====== Data excerpts ======

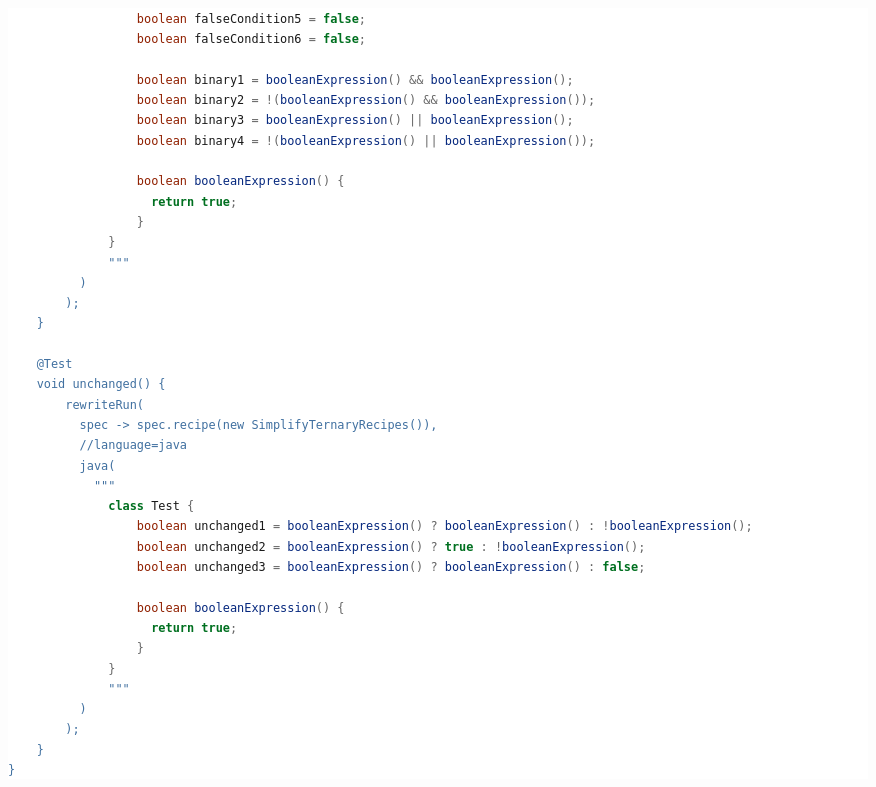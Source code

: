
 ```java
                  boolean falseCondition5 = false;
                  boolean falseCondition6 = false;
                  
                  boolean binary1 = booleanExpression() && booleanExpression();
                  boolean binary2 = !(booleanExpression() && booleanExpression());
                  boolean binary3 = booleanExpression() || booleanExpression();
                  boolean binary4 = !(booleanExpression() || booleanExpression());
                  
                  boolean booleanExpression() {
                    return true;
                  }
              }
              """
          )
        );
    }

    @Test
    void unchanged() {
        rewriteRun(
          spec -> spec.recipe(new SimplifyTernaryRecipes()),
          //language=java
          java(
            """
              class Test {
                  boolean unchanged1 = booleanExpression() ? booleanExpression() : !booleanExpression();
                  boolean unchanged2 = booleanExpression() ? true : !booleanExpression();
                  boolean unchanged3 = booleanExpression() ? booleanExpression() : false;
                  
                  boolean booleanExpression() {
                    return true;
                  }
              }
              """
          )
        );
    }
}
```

======

**Activity**
Write the entries out again exactly as they appear, with the pictures omitted.

**Written response**
Source code

:
 ```java
                  boolean falseCondition5 = false;
                  boolean falseCondition6 = false;
                  
                  boolean binary1 = booleanExpression() && booleanExpression();
                  boolean binary2 = !(booleanExpression() && booleanExpression());
                  boolean binary3 = booleanExpression() || booleanExpression();
                  boolean binary4 = !(booleanExpression() || booleanExpression());
                  
                  boolean booleanExpression() {
                    return true;
                  }
              }
              """
          )
        );
    }

    @Test
    void unchanged() {
        rewriteRun(
          spec -> spec.recipe(new SimplifyTernaryRecipes()),
          //language=java
          java(
            """
              class Test {
                  boolean unchanged1 = booleanExpression() ? booleanExpression() : !booleanExpression();
                  boolean unchanged2 = booleanExpression() ? true : !booleanExpression();
                  boolean unchanged3 = booleanExpression() ? booleanExpression() : false;
                  
                  boolean booleanExpression() {
                    return true;
                  }
              }
              """
          )
        );
    }
}
```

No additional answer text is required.